14. De voorzieningenrechter wijst het verzoek toe.
15 Omdat de voorzieningenrechter het verzoek toewijst, krijgt verzoeker een vergoeding voor zijn proceskosten. De minister moet dit betalen. Deze vergoeding bedraagt in totaal € 907,- (1 punt), omdat de gemachtigde van verzoeker een verzoekschrift heeft ingediend.

Beslissing

De voorzieningenrechter:
  • wijst het verzoek toe in die zin dat verzoeker niet op 20 januari 2025 mag worden uitgezet;
  • bepaalt dat deze voorziening voortduurt tot vier weken nadat door de minister op het bezwaar van verzoeker is beslist;
  • veroordeelt de minister tot het betalen van de proceskosten tot een bedrag van
Deze uitspraak is gedaan door mr.
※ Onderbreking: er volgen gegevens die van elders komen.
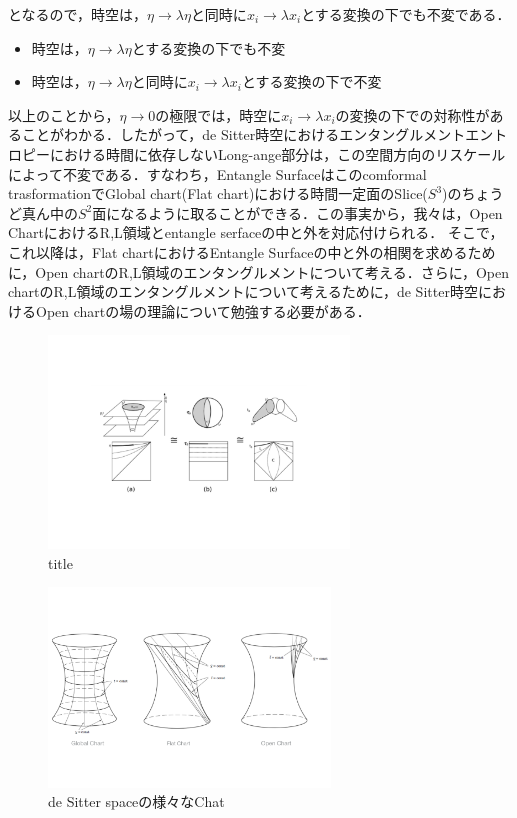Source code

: となるので，時空は，$\eta\to\lambda\eta$と同時に$x_{i}\to\lambda x_{i}$とする変換の下でも不変である．
\begin{itemize}
  \item{時空は，$\eta\to\lambda\eta$とする変換の下でも不変}
  \item{時空は，$\eta\to\lambda\eta$と同時に$x_{i}\to\lambda x_{i}$とする変換の下で不変}
\end{itemize}
以上のことから，$\eta\to0$の極限では，時空に$x_{i}\to\lambda x_{i}$の変換の下での対称性があることがわかる．したがって，de Sitter時空におけるエンタングルメントエントロピーにおける時間に依存しないLong-ange部分は，この空間方向のリスケールによって不変である．すなわち，Entangle Surfaceはこのcomformal trasformationでGlobal chart(Flat chart)における時間一定面のSlice($S^3$)のちょうど真ん中の$S^2$面になるように取ることができる．この事実から，我々は，Open ChartにおけるR,L領域とentangle serfaceの中と外を対応付けられる．
そこで，これ以降は，Flat chartにおけるEntangle Surfaceの中と外の相関を求めるために，Open chartのR,L領域のエンタングルメントについて考える．さらに，Open chartのR,L領域のエンタングルメントについて考えるために，de Sitter時空におけるOpen chartの場の理論について勉強する必要がある．


  \begin{figure}[H]
    \begin{center}
    \includegraphics[width=8cm,angle=270]{de.pdf}
    \caption{title}
    \end{center}
  \end{figure}

  \begin{figure}[H]
    \begin{center}
    \includegraphics[width=7.5cm,angle=270]{Web.pdf}
    \caption{de Sitter spaceの様々なChat}
    \label{vchart}
    \end{center}
  \end{figure}

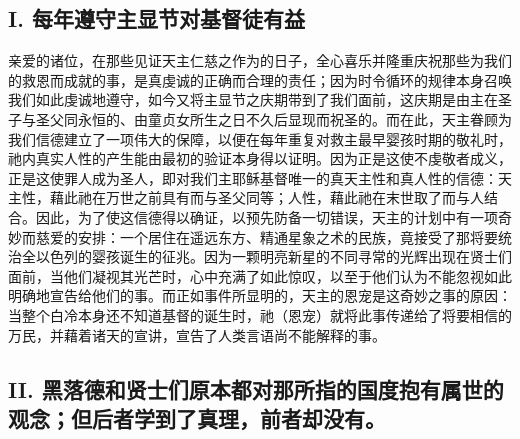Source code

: 
\subsection{I. 每年遵守主显节对基督徒有益}

亲爱的诸位，在那些见证天主仁慈之作为的日子，全心喜乐并隆重庆祝那些为我们的救恩而成就的事，是真虔诚的正确而合理的责任；因为时令循环的规律本身召唤我们如此虔诚地遵守，如今又将主显节之庆期带到了我们面前，这庆期是由主在圣子与圣父同永恒的、由童贞女所生之日不久后显现而祝圣的。而在此，天主眷顾为我们信德建立了一项伟大的保障，以便在每年重复对救主最早婴孩时期的敬礼时，祂内真实人性的产生能由最初的验证本身得以证明。因为正是这使不虔敬者成义，正是这使罪人成为圣人，即对我们主耶稣基督唯一的真天主性和真人性的信德：天主性，藉此祂在万世之前具有而与圣父同等；人性，藉此祂在末世取了而与人结合。因此，为了使这信德得以确证，以预先防备一切错误，天主的计划中有一项奇妙而慈爱的安排：一个居住在遥远东方、精通星象之术的民族，竟接受了那将要统治全以色列的婴孩诞生的征兆。因为一颗明亮新星的不同寻常的光辉出现在贤士们面前，当他们凝视其光芒时，心中充满了如此惊叹，以至于他们认为不能忽视如此明确地宣告给他们的事。而正如事件所显明的，天主的恩宠是这奇妙之事的原因：当整个白冷本身还不知道基督的诞生时，祂（恩宠）就将此事传递给了将要相信的万民，并藉着诸天的宣讲，宣告了人类言语尚不能解释的事。\par


\subsection{II. 黑落德和贤士们原本都对那所指的国度抱有属世的观念；但后者学到了真理，前者却没有。}

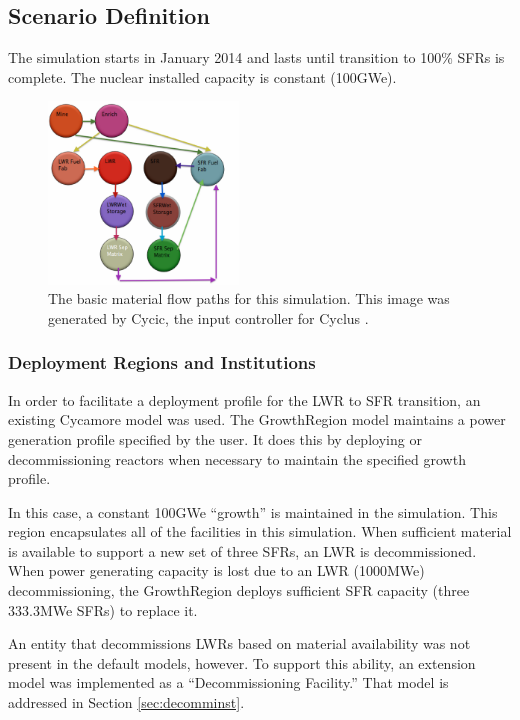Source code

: \subsection{Scenario Definition}

The simulation starts in January 2014 and lasts until transition to 100\% SFRs 
is complete. The nuclear installed capacity is constant (100GWe).

\begin{figure}[htpb!]
\begin{center}
\includegraphics[width=0.45\textwidth]{cycic_img.eps}
\end{center}
\caption{The basic material flow paths for this simulation. This image was 
generated by Cycic, the input controller for Cyclus 
\cite{flannagan_cycic_2013}.}
\label{fig:cycic_img}
\end{figure}

\subsubsection{Deployment Regions and Institutions}

In order to facilitate a deployment profile for the LWR to SFR transition, an 
existing Cycamore model was used. The GrowthRegion model maintains a 
power generation profile specified by the user. It does this by deploying or 
decommissioning reactors when necessary to maintain the specified growth 
profile.  

In this case, a constant 100GWe ``growth'' is maintained in the simulation. 
This region encapsulates all of the facilities in this simulation. 
When sufficient material is available to support a new set of three SFRs, an 
LWR is decommissioned. When power generating capacity is lost due to an LWR 
(1000MWe) decommissioning, the GrowthRegion deploys sufficient SFR capacity 
(three 333.3MWe SFRs) to replace it. 

An entity that decommissions LWRs based on material availability was not 
present in the default models, however. To support this ability, an extension 
model was implemented as a ``Decommissioning Facility.'' That model is 
addressed in Section \ref{sec:decomminst}.

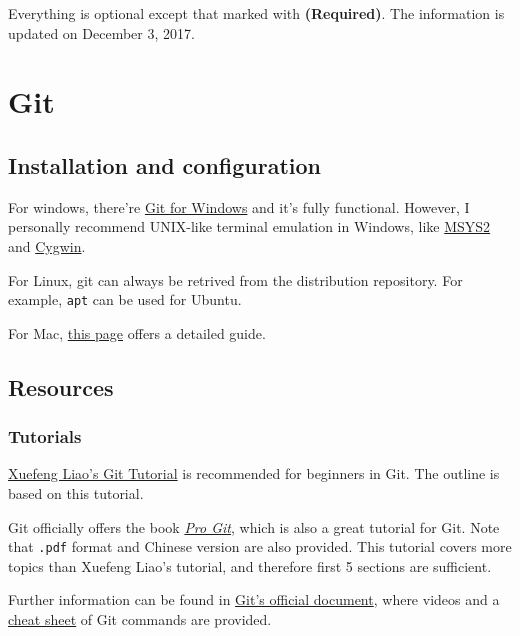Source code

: \documentclass[english]{pkupaper}
\title{\titlemark}
\author{pppppass}
\date{\today}
\begin{document}
	\maketitle

Everything is optional except that marked with \textbf{(Required)}. The information is updated on December 3, 2017.

\section{Git}

\subsection{Installation and configuration}

For windows, there're \href{https://git-for-windows.github.io/}{Git for Windows} and it's fully functional. However, I personally recommend UNIX-like terminal emulation in Windows, like \href{http://www.msys2.org/}{MSYS2} and \href{https://www.cygwin.com/}{Cygwin}.

For Linux, git can always be retrived from the distribution repository. For example, \verb"apt" can be used for Ubuntu.

For Mac, \href{https://git-scm.com/book/en/v2/Getting-Started-Installing-Git}{this page} offers a detailed guide.

\subsection{Resources}

\subsubsection{Tutorials}

\href{https://www.liaoxuefeng.com/wiki/0013739516305929606dd18361248578c67b8067c8c017b000/}{Xuefeng Liao's Git Tutorial} is recommended for beginners in Git. The outline is based on this tutorial.

Git officially offers the book \href{https://git-scm.com/book/en/v2}{\emph{Pro Git}}, which is also a great tutorial for Git. Note that \verb".pdf" format and Chinese version are also provided. This tutorial covers more topics than Xuefeng Liao's tutorial, and therefore first 5 sections are sufficient.

Further information can be found in \href{https://git-scm.com/doc}{Git's official document}, where videos and a \href{https://services.github.com/on-demand/downloads/github-git-cheat-sheet.pdf}{cheat sheet} of Git commands are provided.
\end{document}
A.G.D. Overmars, voorzieningenrechter, in aanwezigheid van mr. M.A. Buikema, griffier. De uitspraak is gedaan op 17 januari 2025 en openbaar gemaakt door middel van geanonimiseerde publicatie op rechtspraak.nl.
griffier
(de griffier is buiten staat te tekenen)
voorzieningenrechter

Tegen deze uitspraak staat geen hoger beroep of verzet open.

Voetnoten

1.Europees Verdrag tot bescherming van de rechten van de mens en de fundamentele vrijheden.